After spending the month of July as attending pediatrician on a general inpatient service, I'm convinced that the medical home is an appropriate concept for the inpatient setting as well, and that inpatient facilities for pediatric patients-at least those in large academic medical centers-must begin to conceive of themselves as being responsible for creating an environment in which those same adjectives apply.
Children with complex, technology-dependent, chronic conditions increasingly occupy inpatient pediatric units in referral hospitals. They require surgical intervention, including cerebrospinal fluid shunts, gastrostomy and jejunostomy tube placement, debridement of decubitus ulcers, and insertion of central line catheters; their care involves coordination of multiple subspecialties meeting with each other and with family members.

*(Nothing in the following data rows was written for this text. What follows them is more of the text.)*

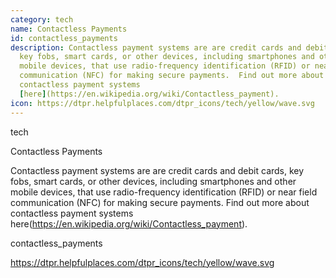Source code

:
 ```yaml
---
category: tech
name: Contactless Payments
id: contactless_payments
description: Contactless payment systems are are credit cards and debit cards,
  key fobs, smart cards, or other devices, including smartphones and other
  mobile devices, that use radio-frequency identification (RFID) or near field
  communication (NFC) for making secure payments.  Find out more about
  contactless payment systems
  [here](https://en.wikipedia.org/wiki/Contactless_payment).
icon: https://dtpr.helpfulplaces.com/dtpr_icons/tech/yellow/wave.svg
---
```

tech

Contactless Payments

Contactless payment systems are are credit cards and debit cards, key fobs, smart cards, or other devices, including smartphones and other mobile devices, that use radio-frequency identification (RFID) or near field communication (NFC) for making secure payments.  Find out more about contactless payment systems here(https://en.wikipedia.org/wiki/Contactless_payment).

contactless_payments

https://dtpr.helpfulplaces.com/dtpr_icons/tech/yellow/wave.svg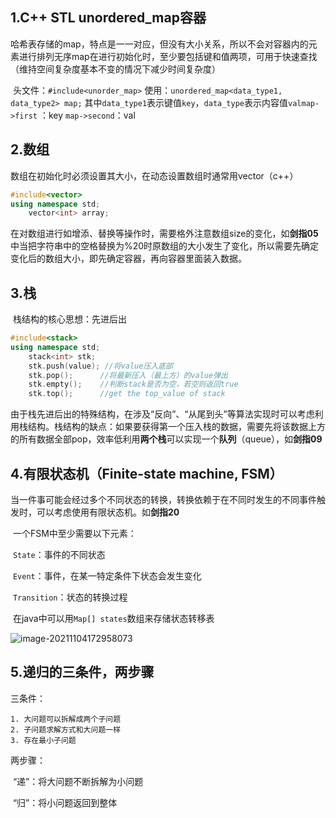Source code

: ## 1.C++ STL unordered_map容器

​	哈希表存储的map，特点是一一对应，但没有大小关系，所以不会对容器内的元素进行排列
​	无序map在进行初始化时，至少要包括键和值两项，可用于快速查找（维持空间复杂度基本不变的情况下减少时间复杂度）

​	头文件：`#include<unorder_map>`
​	使用：`unordered_map<data_type1, data_type2> map;`
​	其中`data_type1`表示键值`key`，`data_type`表示内容值`val`
​	`map->first` ：key       `map->second`：val

## 2.数组

​	数组在初始化时必须设置其大小，在动态设置数组时通常用vector（c++）

```c++
#include<vector>	
using namespace std;
	vector<int> array;	
```

​	在对数组进行如增添、替换等操作时，需要格外注意数组size的变化，如**剑指05**中当把字符串中的空格替换为%20时原数组的大小发生了变化，所以需要先确定变化后的数组大小，即先确定容器，再向容器里面装入数据。

## 3.栈

​	栈结构的核心思想：先进后出

```c++
#include<stack>
using namespace std;
	stack<int> stk;
	stk.push(value); //将value压入底部
	stk.pop();		//将最新压入（最上方）的value弹出
	stk.empty();	//判断stack是否为空，若空则返回true
	stk.top();		//get the top_value of stack
```

​	由于栈先进后出的特殊结构，在涉及“反向”、“从尾到头”等算法实现时可以考虑利用栈结构。
​	栈结构的缺点：如果要获得第一个压入栈的数据，需要先将该数据上方的所有数据全部pop，效率低
​	利用**两个栈**可以实现一个**队列**（queue），如**剑指09**

## 4.有限状态机（Finite-state machine, FSM）

​	当一件事可能会经过多个不同状态的转换，转换依赖于在不同时发生的不同事件触发时，可以考虑使用有限状态机。如**剑指20**

​	一个FSM中至少需要以下元素：

​	`State`：事件的不同状态

​	`Event`：事件，在某一特定条件下状态会发生变化

​	`Transition`：状态的转换过程

​	在java中可以用`Map[] states`数组来存储状态转移表

![image-20211104172958073](C:\Users\真\AppData\Roaming\Typora\typora-user-images\image-20211104172958073.png)

## 5.递归的三条件，两步骤

三条件：

 	1. 大问题可以拆解成两个子问题
 	2. 子问题求解方式和大问题一样
 	3. 存在最小子问题

两步骤：

​	“递”：将大问题不断拆解为小问题

​	“归”：将小问题返回到整体
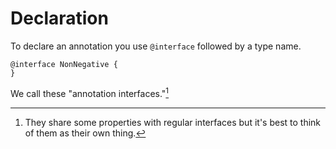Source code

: # Declaration

To declare an annotation you use `@interface` followed by a type name.

```java,no_run
@interface NonNegative {
}
```

We call these "annotation interfaces."[^shared] 

[^shared]: They share some properties with regular interfaces but it's best to think of them as their own thing.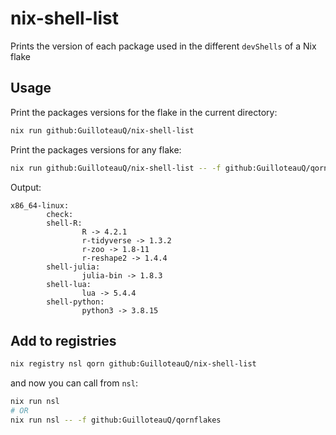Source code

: # nix-shell-list

Prints the version of each package used in the different `devShells` of a Nix flake

## Usage

Print the packages versions for the flake in the current directory:

```sh
nix run github:GuilloteauQ/nix-shell-list
```


Print the packages versions for any flake:

```sh
nix run github:GuilloteauQ/nix-shell-list -- -f github:GuilloteauQ/qornflakes
```
  
Output:  

```
x86_64-linux:
        check:
        shell-R:
                R -> 4.2.1
                r-tidyverse -> 1.3.2
                r-zoo -> 1.8-11
                r-reshape2 -> 1.4.4
        shell-julia:
                julia-bin -> 1.8.3
        shell-lua:
                lua -> 5.4.4
        shell-python:
                python3 -> 3.8.15
```

## Add to registries

```sh
nix registry nsl qorn github:GuilloteauQ/nix-shell-list
```

and now you can call from `nsl`:


```sh
nix run nsl
# OR
nix run nsl -- -f github:GuilloteauQ/qornflakes
```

Children who require extensive care coordination in the inpatient setting are often admitted repeatedly to one hospital. When this is the case, coordination of care among professionals who are familiar with the child and his or her family is possible. Such coordination is not likely to come from physicians, however. The rotating schedules of subspecialists, residents, fellows, and even hospitalists mean that families often have to become acquainted with an entirely new physician team with each admission.
Other professionals, including nurses, case managers, and social workers, sometimes provide continuity and a familiar face for families, but only if the child is admitted to a particular hospital and unit each time admission is required. One of the advantages of the electronic medical record is that it allows sharing of information among providers, and in some settings, even among institutions. As helpful as that can be, however, it does not replace the personal understanding of a family and a child's past medical and psychosocial history.

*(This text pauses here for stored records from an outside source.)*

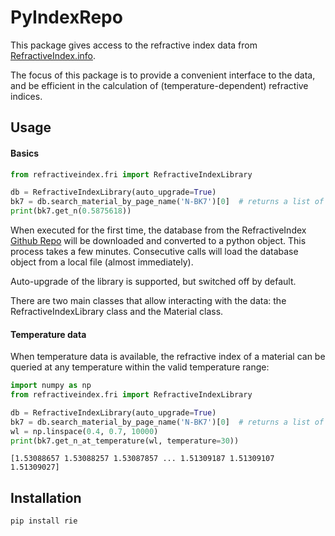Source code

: # PyIndexRepo

This package gives access to the refractive index data from [RefractiveIndex.info]().

The focus of this package is to provide a convenient interface to the data, and be
efficient in the calculation of (temperature-dependent) refractive indices.

## Usage

#### Basics

```python
from refractiveindex.fri import RefractiveIndexLibrary

db = RefractiveIndexLibrary(auto_upgrade=True)
bk7 = db.search_material_by_page_name('N-BK7')[0]  # returns a list of different BK7 glasses
print(bk7.get_n(0.5875618))
```

When executed for the first time, the database from the
RefractiveIndex [Github Repo](https://github.com/polyanskiy/refractiveindex.info-database) will be downloaded and
converted to a python object. This process takes a few minutes. Consecutive calls will load the database object
from a local file (almost immediately).

Auto-upgrade of the library is supported, but switched off by default.

There are two main classes that allow interacting with the data: the RefractiveIndexLibrary class
and the Material class.

#### Temperature data

When temperature data is available, the refractive index of a material can be queried at any temperature
within the valid temperature range:

```python
import numpy as np
from refractiveindex.fri import RefractiveIndexLibrary

db = RefractiveIndexLibrary(auto_upgrade=True)
bk7 = db.search_material_by_page_name('N-BK7')[0]  # returns a list of different BK7 glasses
wl = np.linspace(0.4, 0.7, 10000)
print(bk7.get_n_at_temperature(wl, temperature=30))
```

``` 
[1.53088657 1.53088257 1.53087857 ... 1.51309187 1.51309107 1.51309027]
```

## Installation

```bash
pip install rie
```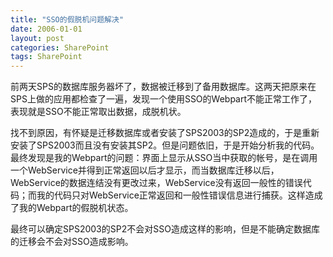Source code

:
 ```yaml
---
title: "SSO的假脱机问题解决"
date: 2006-01-01
layout: post
categories: SharePoint
tags: SharePoint
---
```


前两天SPS的数据库服务器坏了，数据被迁移到了备用数据库。这两天把原来在SPS上做的应用都检查了一遍，发现一个使用SSO的Webpart不能正常工作了，表现就是SSO不能正常取出数据，成脱机状。

找不到原因，有怀疑是迁移数据库或者安装了SPS2003的SP2造成的，于是重新安装了SPS2003而且没有安装其SP2。但是问题依旧，于是开始分析我的代码。最终发现是我的Webpart的问题：界面上显示从SSO当中获取的帐号，是在调用一个WebService并得到正常返回以后才显示，而当数据库迁移以后，WebService的数据连结没有更改过来，WebService没有返回一般性的错误代码；而我的代码只对WebService正常返回和一般性错误信息进行捕获。这样造成了我的Webpart的假脱机状态。

最终可以确定SPS2003的SP2不会对SSO造成这样的影响，但是不能确定数据库的迁移会不会对SSO造成影响。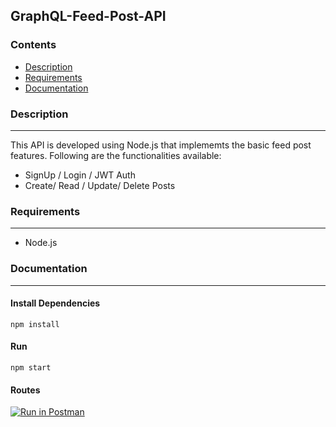 ## GraphQL-Feed-Post-API

### Contents
* [Description](#Description)
* [Requirements](#Requirements)
* [Documentation](#Documentation)

### Description
----
This API is developed using Node.js that implememts the basic feed post features. Following are the functionalities available:

* SignUp / Login / JWT Auth
* Create/ Read / Update/ Delete Posts


### Requirements
----
* Node.js

### Documentation
----

#### Install Dependencies
```
npm install
```

#### Run
```
npm start
```

#### Routes

[![Run in Postman](https://run.pstmn.io/button.svg)](https://app.getpostman.com/run-collection/f6dc7ec802d7194ee73e)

Coordination in the inpatient setting requires coordination with the professionals who will care for patients with complex, chronic needs when they return home. Communication with home care providers, subspecialists, pharmacists, primary care providers, and others who will resume their care of the patient after an inpatient stay involves more than sending copies of discharge summaries. Ensuring that communication occurs with each outpatient provider often is dependent on the conscientiousness of an individual resident or attending.
Extension of the medical home concept to the inpatient environment will not occur without conscious recognition of its importance by the institutions whose pediatric and surgical subspecialists attract patients with complex medical and surgical needs. Resources, including personnel who establish continuity with families and patients as well as communication with outpatient providers, will be needed. Pediatric hospitalists and nurse practitioners are possible candidates for assuming these responsibilities. The primary care medical home has provided a model; the inpatient medical home is the next logical step.